I just got off the phone talking to a doctor’s staff member in charge of supplies. The question revolved around what an efficient and effective supply system might look like. She described some of the challenges she faced and I have added a few more for clarity. Here are the problems, and while you may not have all of these, you certainly have one or two.
1. Having more than one person ordering and being responsible for ordering supplies: This is public enemy number one. Multiple people being able to order supplies means no one is really in charge. Your budget should be 6% of collections or less. Remember that for a million dollar a year practice ($83,333/month), every percentage point is worth $10,000. 1% means a lot of money by the end of the year. You need a single person to shoulder the responsibility of working within a budget, ordering, finding the best prices, and organizing the storage space. Creating goals, systems, and consequences will guarantee that you bring your supply costs and well as protocols into focus.
2. Running out of supplies: Running out of supplies indicates several things.
There are no systems to know precisely when to reorder supplies. We fix this by taking a 3×5 red card and printing the item name, where to order from, the pricing and stock designation and placing this in the bin with the material at a point of getting down to a 5-10 day supply (whatever time would insure that you could easily restock it and not have to worry about paying too much for over-night delivery or having to order it from Schein, Patterson, or BENCO and paying too much for it).

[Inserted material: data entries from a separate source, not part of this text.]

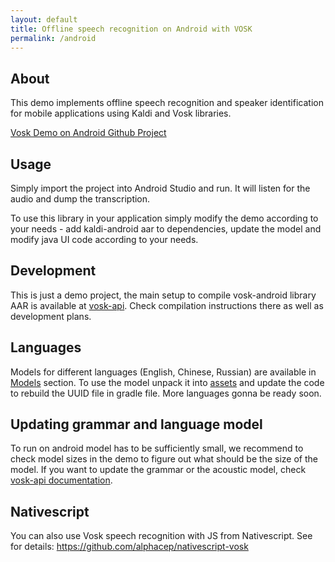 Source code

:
 ```yaml
---
layout: default
title: Offline speech recognition on Android with VOSK
permalink: /android
---
```


## About

This demo implements offline speech recognition and speaker identification for mobile applications using Kaldi and Vosk libraries.

[Vosk Demo on Android Github Project](https://github.com/alphacep/vosk-android-demo)

## Usage

Simply import the project into Android Studio and run. It will listen for the audio and dump the transcription.

To use this library in your application simply modify the demo according to your needs - add kaldi-android aar
to dependencies, update the model and modify java UI code according to your needs.

## Development

This is just a demo project, the main setup to compile vosk-android
library AAR is available at [vosk-api](http://github.com/alphacep/vosk-api). Check
compilation instructions there as well as development plans.

## Languages

Models for different languages (English, Chinese, Russian) are available
in [Models](models) section. To use the model unpack it into [assets](https://github.com/alphacep/vosk-android-demo/tree/master/models/src/main/assets/model-en-us) and
update the code to rebuild the UUID file in gradle file. More languages gonna be ready
soon.

## Updating grammar and language model

To run on android model has to be sufficiently small, we recommend to
check model sizes in the demo to figure out what should be the size of
the model. If you want to update the grammar or the acoustic model, check
[vosk-api documentation](https://github.com/alphacep/vosk-api/blob/master/doc/adapation.md).

## Nativescript

You can also use Vosk speech recognition with JS from Nativescript. See for details:
<https://github.com/alphacep/nativescript-vosk>
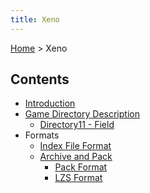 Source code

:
 ```yaml
---
title: Xeno
---
```


[Home](/ff7-flat-wiki/Main%20Page.md) > Xeno

## Contents

-   [Introduction][]
-   [Game Directory Description][]
    -   [Directory11 - Field][]
-   Formats
    -   [Index File Format][]
    -   [Archive and Pack][]
        -   [Pack Format][]
        -   [LZS Format][]

  [Introduction]: /ff7-flat-wiki/Xeno/Introduction.md "wikilink"
  [Game Directory Description]: /ff7-flat-wiki/Xeno/GameDirectoryDescription.md "wikilink"
  [Directory11 - Field]: /ff7-flat-wiki/Xeno/GameDirectoryDescription/Directory11%20Field.md
    "wikilink"
  [Index File Format]: /ff7-flat-wiki/Xeno/IndexFileFormat.md "wikilink"
  [Archive and Pack]: /ff7-flat-wiki/Xeno/ArchiveAndPack.md "wikilink"
  [Pack Format]: /ff7-flat-wiki/Xeno/ArchiveAndPack/PackFormat.md "wikilink"
  [LZS Format]: /ff7-flat-wiki/Xeno/ArchiveAndPack/LZSFormat.md "wikilink"
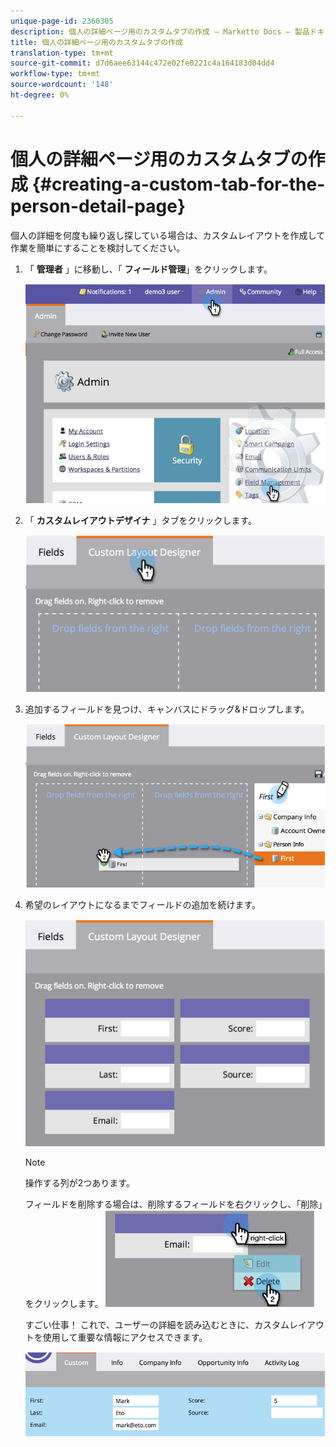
 ```yaml
---
unique-page-id: 2360305
description: 個人の詳細ページ用のカスタムタブの作成 — Marketto Docs — 製品ドキュメント
title: 個人の詳細ページ用のカスタムタブの作成
translation-type: tm+mt
source-git-commit: d7d6aee63144c472e02fe0221c4a164183d04dd4
workflow-type: tm+mt
source-wordcount: '148'
ht-degree: 0%

---
```



# 個人の詳細ページ用のカスタムタブの作成 {#creating-a-custom-tab-for-the-person-detail-page}

個人の詳細を何度も繰り返し探している場合は、カスタムレイアウトを作成して作業を簡単にすることを検討してください。

1. 「 **管理者** 」に移動し、「 **フィールド管理**」をクリックします。

   ![](assets/image2014-9-16-16-3a41-3a41.png)

1. 「 **カスタムレイアウトデザイナ** 」タブをクリックします。

   ![](assets/image2014-9-16-16-3a41-3a55.png)

1. 追加するフィールドを見つけ、キャンバスにドラッグ&amp;ドロップします。

   ![](assets/three-1.png)

1. 希望のレイアウトになるまでフィールドの追加を続けます。

   ![](assets/image2014-9-16-16-3a42-3a25.png)

   >[!NOTE]
   >
   >操作する列が2つあります。

   フィールドを削除する場合は、削除するフィールドを右クリックし、「削除」をクリックします。
   ![](assets/image2014-9-16-16-3a43-3a56.png)

   すごい仕事！ これで、ユーザーの詳細を読み込むときに、カスタムレイアウトを使用して重要な情報にアクセスできます。

   ![](assets/six-1.png)

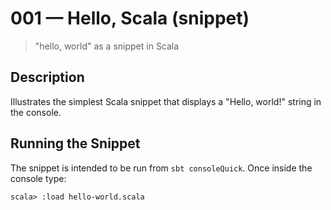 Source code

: # 001 &mdash; Hello, Scala (snippet)
> "hello, world" as a snippet in Scala

## Description
Illustrates the simplest Scala snippet that displays a "Hello, world!" string in the console.

## Running the Snippet
The snippet is intended to be run from `sbt consoleQuick`. Once inside the console type:
```
scala> :load hello-world.scala
``` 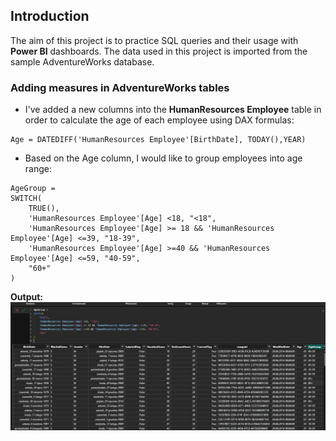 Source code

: ## Introduction

The aim of this project is to practice SQL queries and their usage with <b>Power BI</b> dashboards.
The data used in this project is imported from the sample AdventureWorks database.

### Adding measures in AdventureWorks tables

- I've added a new columns into the <b>HumanResources Employee</b> table in order to calculate the age of each employee using DAX formulas:

```
Age = DATEDIFF('HumanResources Employee'[BirthDate], TODAY(),YEAR)
```

- Based on the Age column, I would like to group employees into age range:

```
AgeGroup =
SWITCH(
    TRUE(),
    'HumanResources Employee'[Age] <18, "<18",
    'HumanResources Employee'[Age] >= 18 && 'HumanResources Employee'[Age] <=39, "18-39",
    'HumanResources Employee'[Age] >=40 && 'HumanResources Employee'[Age] <=59, "40-59",
    "60+"
)
```

<b>Output:</b>
![Employees Age](img/Employees_Age.jpg)
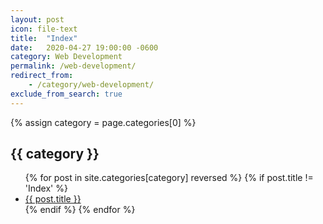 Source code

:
 ```yaml
---
layout: post
icon: file-text
title:  "Index"
date:   2020-04-27 19:00:00 -0600
category: Web Development
permalink: /web-development/
redirect_from:
    - /category/web-development/
exclude_from_search: true
---
```


{% assign category = page.categories[0] %}

## {{ category }}

<ul>
    {% for post in site.categories[category] reversed %}
        {% if post.title != 'Index' %}
        <li><a href='{{ post.url }}'>{{ post.title }}</a></li>
        {% endif %}
    {% endfor %}
</ul>
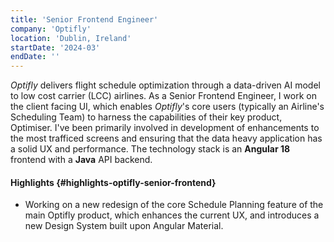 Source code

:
 ```yaml
---
title: 'Senior Frontend Engineer'
company: 'Optifly'
location: 'Dublin, Ireland'
startDate: '2024-03'
endDate: ''
---
```


_Optifly_ delivers flight schedule optimization through a data-driven AI model to low cost carrier (LCC) airlines. As a Senior Frontend Engineer, I work on the client facing UI, which enables _Optifly_'s core users (typically an Airline's Scheduling Team) to harness the capabilities of their key product, Optimiser. I've been primarily involved in development of enhancements to the most trafficed screens and ensuring that the data heavy application has a solid UX and performance. The technology stack is an **Angular 18** frontend with a **Java** API backend.

#### Highlights {#highlights-optifly-senior-frontend}

- Working on a new redesign of the core Schedule Planning feature of the
  main Optifly product, which enhances the current UX, and introduces a new Design System built upon Angular Material.
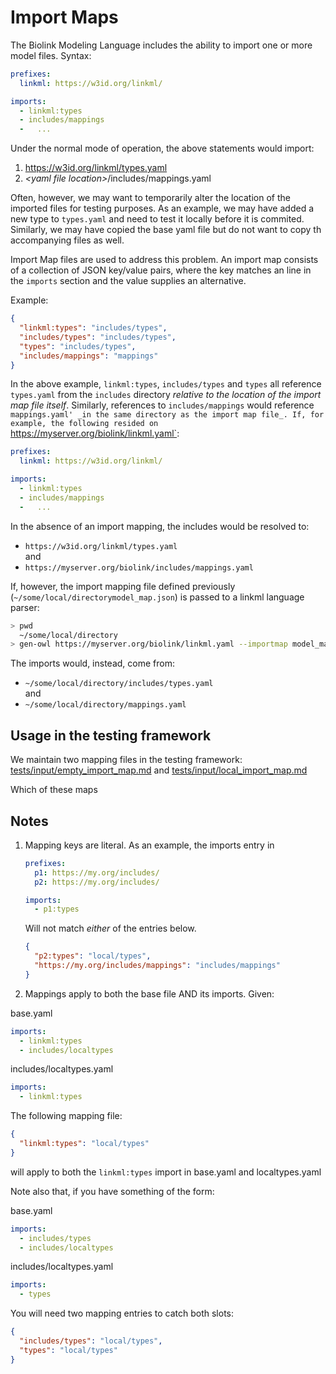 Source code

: # Import Maps
The Biolink Modeling Language includes the ability to import one or more model files. Syntax:
```yaml
prefixes:
  linkml: https://w3id.org/linkml/

imports:
  - linkml:types
  - includes/mappings
  -   ...
```

Under the normal mode of operation, the above statements would import:
1) https://w3id.org/linkml/types.yaml
2) _\<yaml file location\>_/includes/mappings.yaml

Often, however, we may want to temporarily alter the location of the imported files for testing purposes.  As an example,
we may have added a new type to `types.yaml` and need to test it locally before it is commited.   Similarly, we may have
copied the base yaml file but do not want to copy th accompanying files as well.

Import Map files are used to address this problem.  An import map consists of a collection of JSON key/value pairs, where
the key matches an line in the `imports` section and the value supplies an alternative.

Example:
```json
{
  "linkml:types": "includes/types",
  "includes/types": "includes/types",
  "types": "includes/types",
  "includes/mappings": "mappings"
}
```
In the above example, `linkml:types`, `includes/types` and `types` all reference `types.yaml` from the `includes` directory
_relative to the location of the import map file itself_. Similarly, references to `includes/mappings` would reference `mappings.yaml'
 _in the same directory as the import map file_. If, for example, the following resided on `https://myserver.org/biolink/linkml.yaml`:
```yaml
prefixes:
  linkml: https://w3id.org/linkml/

imports:
  - linkml:types
  - includes/mappings
  -   ...
```
In the absence of an import mapping, the includes would be resolved to:
* `https://w3id.org/linkml/types.yaml`  
and
* `https://myserver.org/biolink/includes/mappings.yaml`

If, however, the import mapping file defined previously (`~/some/local/directorymodel_map.json`) is passed to a linkml language parser:
```bash
> pwd
  ~/some/local/directory
> gen-owl https://myserver.org/biolink/linkml.yaml --importmap model_map.json
```

The imports would, instead, come from:
* `~/some/local/directory/includes/types.yaml`  
and
* `~/some/local/directory/mappings.yaml`

## Usage in the testing framework
We maintain two mapping files in the testing framework:
[tests/input/empty_import_map.md]()
and
[tests/input/local_import_map.md]()

Which of these maps 

## Notes
1) Mapping keys are literal.  As an example, the imports entry in
    ```yaml
    prefixes:
      p1: https://my.org/includes/
      p2: https://my.org/includes/
    
    imports:
      - p1:types
    ```
    Will not match _either_ of the entries below.  

    ```json
    {
      "p2:types": "local/types",
      "https://my.org/includes/mappings": "includes/mappings"
    }
    ```
2) Mappings apply to both the base file AND its imports.  Given:
    
base.yaml
```yaml
imports:
  - linkml:types
  - includes/localtypes
```
    
includes/localtypes.yaml
```yaml
imports:
  - linkml:types
```
   
The following mapping file:

```json
{
  "linkml:types": "local/types"
}
```
will apply to both the `linkml:types` import in base.yaml and localtypes.yaml

Note also that, if you have something of the form:

base.yaml

```yaml
imports:
  - includes/types
  - includes/localtypes
```
    
includes/localtypes.yaml

```yaml
imports:
  - types
```

You will need two mapping entries to catch both slots:
```json
{
  "includes/types": "local/types",
  "types": "local/types"
}
```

3. Paying too much for supplies: Don’t get me started here. Unless you live under a rock, you should understand that people like Schein and Patterson charge you, the independent dental practices, full fare or a slight discount while they wholesale the same product out the back door to corporate practices at a 40%+ discount. These people are not your friends, and while they deserve to make a profit too, they also need to understand that they are subject to the same economic pressures you are. Up until now, they operate as though they are above the law of economics, and continue to take advantage of either your laziness to shop elsewhere or your naiveté of ordering from businesses that are contributing to the end of the private dental practice. That is the very reason we organized BEST (Building Everyone’s Success Together) for Dentistry: www.bestfordentistry.com. We have countless doctors putting thousands of dollars a month back in their pockets by using the BEST alliance partners. With corporations, insurance companies, and overall increases in overhead squeezing our profits, we have to search for the best products at the best prices. This can be huge.
4. Ordering too much of one material: There has to be a little science to ordering supplies. You have to be organized enough to have all of one product in the same place, while knowing at what point and how much you will need to order. Ordering too soon increases your overhead, while ordering too late means you can’t produce. Many products have an expiration date so ordering more than you consume in an average length of time, can lead to “spoilage”. For example, impression materials like PVS are difficult to manufacture and do not store well. Composites have the same problem. It’s like going in and cleaning out your pantry only to find that most of the stuff on the shelf is a couple of years old. I have seen supply closets with materials that were so out of date that no one makes or uses them anymore.
5. Not having the right materials: This goes back to not having just one person to be responsible for ordering and creating consequences for that person not developing a transferrable and easily understood system that insures you have the right materials in the right volume to insure nothing ever runs out.
6. Not having a budget: You remember the benchmark of 6%. That should be a firm number that your office should live by. Every staff member lives on a budget; this is not a foreign concept for anyone. It takes planning, organization, and systems to stay on budget. Whenever we were faced with increasing costs in supplies, I made sure to go to the office supply and get a small tablet for “purchase orders”. The staff member in charge of supplies had to list the products, quantity, pricing and vendor, then turn it over to me to OK the final purchase. It’s not something I liked to do, but until I could trust the staff member to own the problem, it was an opportunity for them to learn, and for me to model the actions I expected from them. Lead by example.
7. Not having an organized, systematized supply space: This ranks up there with having only one person ordering supplies. There should be a bin for everything. Hygiene supplies and products should be together, and doctor’s supplies should be in another area with alphabetized, organized bins, labeled for OSHA/HIPPA compliance. Color coding is paramount because people are visual learners. Everything has its place, so that if anything is missing, it will scream out to be ordered.
That’s it! That’s how you Summit when it comes to maintaining a 6% overhead for supplies.